The undisputed facts are: That the policy was duly issued and delivered to appellant on March 31, 1909, at which time the premium became due. On June 25 respondent duly issued and delivered to appellant a permit for the use of gasolene. “That on or about th“ first day of August, 1909, the said defendant company duly caused to be made and mailed to said plaintiff, at his place of residence at Averill, Minnesota, a statement in words and figures, to wit:

“Betail Merchants Mutual Fire Insurance Company,

“Minneapolis, Minn., Aug. 1, 1909.

“Mr., Johnson, Dr.

“Averill, Minn.

“Make remittance payable to J. H. Tenvoorde, Secretary.

Date. Memorandum. Policy No.

1909 Commission. 28405 $67.50

Mar. 31 Bal. due 26040 10.12 — $57.38

which said statement was duly received by plaintiff in due course of *420mail. * * *” That accompanying said statement was a letter written by the secretary of said defendant company, which letter is in words and figures, to wit:

“August 2, 1909.

“Mr. John Johnson,

“Averill, Minn.

“Dear Sir:

“We are inclosing herewith statement for premium due on policy issued under date of March 31, 1909.
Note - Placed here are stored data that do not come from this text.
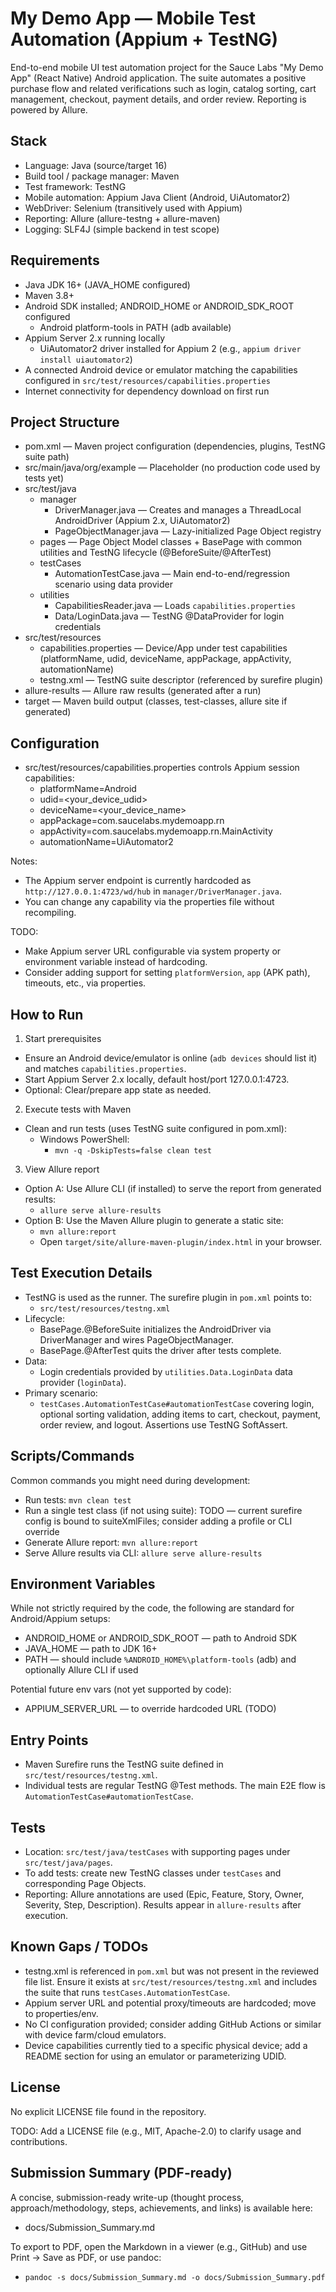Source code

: # My Demo App — Mobile Test Automation (Appium + TestNG)

End-to-end mobile UI test automation project for the Sauce Labs "My Demo App" (React Native) Android application. The suite automates a positive purchase flow and related verifications such as login, catalog sorting, cart management, checkout, payment details, and order review. Reporting is powered by Allure.

## Stack
- Language: Java (source/target 16)
- Build tool / package manager: Maven
- Test framework: TestNG
- Mobile automation: Appium Java Client (Android, UiAutomator2)
- WebDriver: Selenium (transitively used with Appium)
- Reporting: Allure (allure-testng + allure-maven)
- Logging: SLF4J (simple backend in test scope)

## Requirements
- Java JDK 16+ (JAVA_HOME configured)
- Maven 3.8+
- Android SDK installed; ANDROID_HOME or ANDROID_SDK_ROOT configured
  - Android platform-tools in PATH (adb available)
- Appium Server 2.x running locally
  - UiAutomator2 driver installed for Appium 2 (e.g., `appium driver install uiautomator2`)
- A connected Android device or emulator matching the capabilities configured in `src/test/resources/capabilities.properties`
- Internet connectivity for dependency download on first run

## Project Structure
- pom.xml — Maven project configuration (dependencies, plugins, TestNG suite path)
- src/main/java/org/example — Placeholder (no production code used by tests yet)
- src/test/java
  - manager
    - DriverManager.java — Creates and manages a ThreadLocal AndroidDriver (Appium 2.x, UiAutomator2)
    - PageObjectManager.java — Lazy-initialized Page Object registry
  - pages — Page Object Model classes + BasePage with common utilities and TestNG lifecycle (@BeforeSuite/@AfterTest)
  - testCases
    - AutomationTestCase.java — Main end-to-end/regression scenario using data provider
  - utilities
    - CapabilitiesReader.java — Loads `capabilities.properties`
    - Data/LoginData.java — TestNG @DataProvider for login credentials
- src/test/resources
  - capabilities.properties — Device/App under test capabilities (platformName, udid, deviceName, appPackage, appActivity, automationName)
  - testng.xml — TestNG suite descriptor (referenced by surefire plugin)
- allure-results — Allure raw results (generated after a run)
- target — Maven build output (classes, test-classes, allure site if generated)

## Configuration
- src/test/resources/capabilities.properties controls Appium session capabilities:
  - platformName=Android
  - udid=<your_device_udid>
  - deviceName=<your_device_name>
  - appPackage=com.saucelabs.mydemoapp.rn
  - appActivity=com.saucelabs.mydemoapp.rn.MainActivity
  - automationName=UiAutomator2

Notes:
- The Appium server endpoint is currently hardcoded as `http://127.0.0.1:4723/wd/hub` in `manager/DriverManager.java`.
- You can change any capability via the properties file without recompiling.

TODO:
- Make Appium server URL configurable via system property or environment variable instead of hardcoding.
- Consider adding support for setting `platformVersion`, `app` (APK path), timeouts, etc., via properties.

## How to Run
1) Start prerequisites
- Ensure an Android device/emulator is online (`adb devices` should list it) and matches `capabilities.properties`.
- Start Appium Server 2.x locally, default host/port 127.0.0.1:4723.
- Optional: Clear/prepare app state as needed.

2) Execute tests with Maven
- Clean and run tests (uses TestNG suite configured in pom.xml):
  - Windows PowerShell:
    - `mvn -q -DskipTests=false clean test`

3) View Allure report
- Option A: Use Allure CLI (if installed) to serve the report from generated results:
  - `allure serve allure-results`
- Option B: Use the Maven Allure plugin to generate a static site:
  - `mvn allure:report`
  - Open `target/site/allure-maven-plugin/index.html` in your browser.

## Test Execution Details
- TestNG is used as the runner. The surefire plugin in `pom.xml` points to:
  - `src/test/resources/testng.xml`
- Lifecycle:
  - BasePage.@BeforeSuite initializes the AndroidDriver via DriverManager and wires PageObjectManager.
  - BasePage.@AfterTest quits the driver after tests complete.
- Data:
  - Login credentials provided by `utilities.Data.LoginData` data provider (`loginData`).
- Primary scenario:
  - `testCases.AutomationTestCase#automationTestCase` covering login, optional sorting validation, adding items to cart, checkout, payment, order review, and logout. Assertions use TestNG SoftAssert.

## Scripts/Commands
Common commands you might need during development:
- Run tests: `mvn clean test`
- Run a single test class (if not using suite): TODO — current surefire config is bound to suiteXmlFiles; consider adding a profile or CLI override
- Generate Allure report: `mvn allure:report`
- Serve Allure results via CLI: `allure serve allure-results`

## Environment Variables
While not strictly required by the code, the following are standard for Android/Appium setups:
- ANDROID_HOME or ANDROID_SDK_ROOT — path to Android SDK
- JAVA_HOME — path to JDK 16+
- PATH — should include `%ANDROID_HOME%\platform-tools` (adb) and optionally Allure CLI if used

Potential future env vars (not yet supported by code):
- APPIUM_SERVER_URL — to override hardcoded URL (TODO)

## Entry Points
- Maven Surefire runs the TestNG suite defined in `src/test/resources/testng.xml`.
- Individual tests are regular TestNG @Test methods. The main E2E flow is `AutomationTestCase#automationTestCase`.

## Tests
- Location: `src/test/java/testCases` with supporting pages under `src/test/java/pages`.
- To add tests: create new TestNG classes under `testCases` and corresponding Page Objects.
- Reporting: Allure annotations are used (Epic, Feature, Story, Owner, Severity, Step, Description). Results appear in `allure-results` after execution.

## Known Gaps / TODOs
- testng.xml is referenced in `pom.xml` but was not present in the reviewed file list. Ensure it exists at `src/test/resources/testng.xml` and includes the suite that runs `testCases.AutomationTestCase`.
- Appium server URL and potential proxy/timeouts are hardcoded; move to properties/env.
- No CI configuration provided; consider adding GitHub Actions or similar with device farm/cloud emulators.
- Device capabilities currently tied to a specific physical device; add a README section for using an emulator or parameterizing UDID.

## License
No explicit LICENSE file found in the repository.

TODO: Add a LICENSE file (e.g., MIT, Apache-2.0) to clarify usage and contributions.


## Submission Summary (PDF-ready)
A concise, submission-ready write-up (thought process, approach/methodology, steps, achievements, and links) is available here:
- docs/Submission_Summary.md

To export to PDF, open the Markdown in a viewer (e.g., GitHub) and use Print → Save as PDF, or use pandoc:
- `pandoc -s docs/Submission_Summary.md -o docs/Submission_Summary.pdf`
“This has been running four months. We are willing to accommodate our policy holders to the extreme limit, but four months is longer than a bill of this nature should run. Won’t you kindly favor us with a remittance? We must close the account in some way.

“Trusting to hear from you by return mail, we remain,

“Yours truly,

“Retail Merchants Mutual Fire Insurance Company,

“J. H. Tenvoorde,

“Secretary.”

The property was destroyed by fire on August 10, 1909. No payment of premium was made by appellant prior to the fire, and no tender thereof was ever made until August 20, 1909, when the balance was offered and refused. Proofs of loss were duly made and served on appellant before the commencement of this action. The court below held that the $10.12 paid March 31 was not a payment on account of the policy premium, but was a credit given to appellant in lieu of a dividend earned on the premium of a policy previously issued, which expired on the thirty-first day of March, 1909, and that the policy'was void for nonpayment of the premium.
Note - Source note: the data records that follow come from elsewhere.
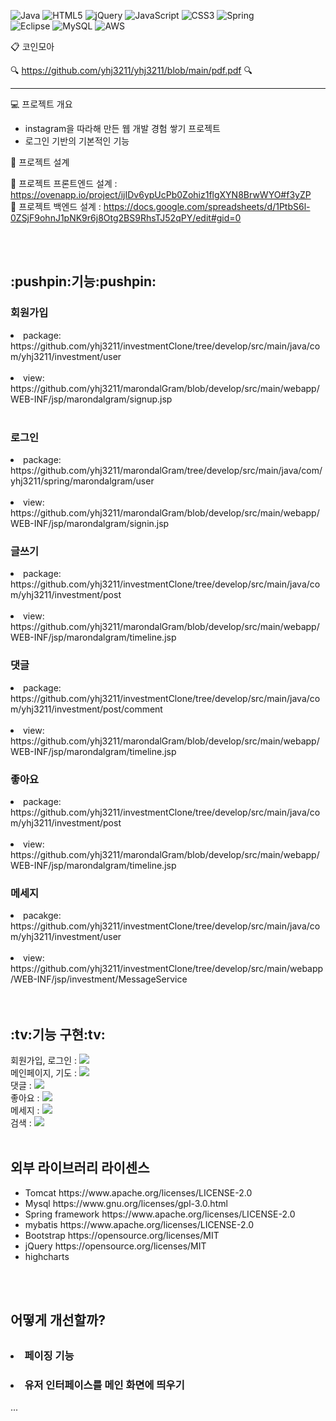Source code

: 
![Java](https://img.shields.io/badge/java-%23ED8B00.svg?style=for-the-badge&logo=java&logoColor=white)
![HTML5](https://img.shields.io/badge/html5-%23E34F26.svg?style=for-the-badge&logo=html5&logoColor=white)
![jQuery](https://img.shields.io/badge/jquery-%230769AD.svg?style=for-the-badge&logo=jquery&logoColor=white)
![JavaScript](https://img.shields.io/badge/javascript-%23323330.svg?style=for-the-badge&logo=javascript&logoColor=%23F7DF1E)
![CSS3](https://img.shields.io/badge/css3-%231572B6.svg?style=for-the-badge&logo=css3&logoColor=white)
![Spring](https://img.shields.io/badge/spring-%236DB33F.svg?style=for-the-badge&logo=spring&logoColor=white)  
![Eclipse](https://img.shields.io/badge/Eclipse-FE7A16.svg?style=for-the-badge&logo=Eclipse&logoColor=white)
![MySQL](https://img.shields.io/badge/mysql-%2300f.svg?style=for-the-badge&logo=mysql&logoColor=white)
![AWS](https://img.shields.io/badge/AWS-%23FF9900.svg?style=for-the-badge&logo=amazon-aws&logoColor=white)

:clipboard: 코인모아

:mag: https://github.com/yhj3211/yhj3211/blob/main/pdf.pdf :mag:


<hr>

:computer: 프로젝트 개요

  <ul>
    <li>instagram을 따라해 만든 웹 개발 경험 쌓기 프로젝트</li>
    <li>로그인 기반의 기본적인 기능</li>
  </ul>
  
:nut_and_bolt: 프로젝트 설계

:floppy_disk: 프로젝트 프론트엔드 설계 : https://ovenapp.io/project/ijIDv6ypUcPb0Zohiz1flgXYN8BrwWYO#f3yZP
<br>
:floppy_disk: 프로젝트 백엔드 설계 : https://docs.google.com/spreadsheets/d/1PtbS6l-0ZSjF9ohnJ1pNK9r6j8Otg2BS9RhsTJ52qPY/edit#gid=0

<br>
<br>

  <h2>:pushpin:기능:pushpin:</h2>

   <h3>회원가입</h3>
     <li>package: https://github.com/yhj3211/investmentClone/tree/develop/src/main/java/com/yhj3211/investment/user</li>
     <br>
     <li>view: https://github.com/yhj3211/marondalGram/blob/develop/src/main/webapp/WEB-INF/jsp/marondalgram/signup.jsp</li>
     <br>
    
   <h3>로그인</h3>
     <li>package: https://github.com/yhj3211/marondalGram/tree/develop/src/main/java/com/yhj3211/spring/marondalgram/user</li>
     <br>
     <li>view: https://github.com/yhj3211/marondalGram/blob/develop/src/main/webapp/WEB-INF/jsp/marondalgram/signin.jsp</li>
 
   <h3>글쓰기</h3>
     <li>package: https://github.com/yhj3211/investmentClone/tree/develop/src/main/java/com/yhj3211/investment/post</li>
     <br>
     <li>view: https://github.com/yhj3211/marondalGram/blob/develop/src/main/webapp/WEB-INF/jsp/marondalgram/timeline.jsp</li>
     
   <h3>댓글</h3>
     <li>package: https://github.com/yhj3211/investmentClone/tree/develop/src/main/java/com/yhj3211/investment/post/comment</li>
     <br>
     <li>view: https://github.com/yhj3211/marondalGram/blob/develop/src/main/webapp/WEB-INF/jsp/marondalgram/timeline.jsp</li>  
     
   <h3>좋아요</h3>
     <li>package: https://github.com/yhj3211/investmentClone/tree/develop/src/main/java/com/yhj3211/investment/post</li>
     <br>
     <li>view: https://github.com/yhj3211/marondalGram/blob/develop/src/main/webapp/WEB-INF/jsp/marondalgram/timeline.jsp</li> 
     
   <h3>메세지</h3> 
     <li>pacakge: https://github.com/yhj3211/investmentClone/tree/develop/src/main/java/com/yhj3211/investment/user</li>
     <br>
     <li>view: https://github.com/yhj3211/investmentClone/tree/develop/src/main/webapp/WEB-INF/jsp/investment/MessageService</li>
  
   <br>
   <br>
   
   <h2>:tv:기능 구현:tv:</h2>
   회원가입, 로그인 : <img src="https://user-images.githubusercontent.com/77193812/137452510-c92dc7db-93eb-41fc-a398-53dd730c97a1.gif">
   <br>
   메인페이지, 기도 : <img src="https://user-images.githubusercontent.com/77193812/137452606-a2be6287-d40b-4827-8d43-03469c340dc9.gif">
   <br>
   댓글 : <img src="https://user-images.githubusercontent.com/77193812/137452645-8aefe709-2ae3-41c7-9164-aab475cb72fd.gif">
   <br>
   좋아요 : <img src="https://user-images.githubusercontent.com/77193812/137452696-941113d9-e254-483b-9678-5238c96f4cda.gif">
   <br>
   메세지 : <img src="https://user-images.githubusercontent.com/77193812/137452764-96dfe2af-5862-4e74-a1c0-2ea01196ca0b.gif">
   <br>
   검색 : <img src="https://user-images.githubusercontent.com/77193812/137454556-789fad29-48b4-4401-b707-3ccfe31360c3.gif">

   <br>
   <br>
  
  <h2>외부 라이브러리 라이센스</h2>
    <ul>
     <li>Tomcat https://www.apache.org/licenses/LICENSE-2.0</li>
     <li>Mysql https://www.gnu.org/licenses/gpl-3.0.html</li>
     <li>Spring framework https://www.apache.org/licenses/LICENSE-2.0</li>
     <li>mybatis https://www.apache.org/licenses/LICENSE-2.0</li>
     <li>Bootstrap https://opensource.org/licenses/MIT</li>
     <li>jQuery https://opensource.org/licenses/MIT</li>
     <li>highcharts</li>
    </ul>
  <br>
  <br>
 
  <h2>어떻게 개선할까?<h2>
    <h3><li>페이징 기능</li></h3>
    <h3><li>유저 인터페이스를 메인 화면에 띄우기</li></h3>
    ...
Section 1629, R. L. 1905, reads: “Any mutual company insuring property may provide by its. certificate or by-laws upon failure by any member for sixty days after notification thereof to pay any premium or assessment made upon his policy, such policy shall lapse and become void without notice or further act by or on behalf of the company. Such condition shall be plainly and legibly specified *421in each policy. Whereupon such company may recover the amount of earned premium or assessment, or both, but no more. Nothing herein contained shall prevent the reinstatement of such lapsed policy by voluntary acceptance of any delinquent assessment before suit.”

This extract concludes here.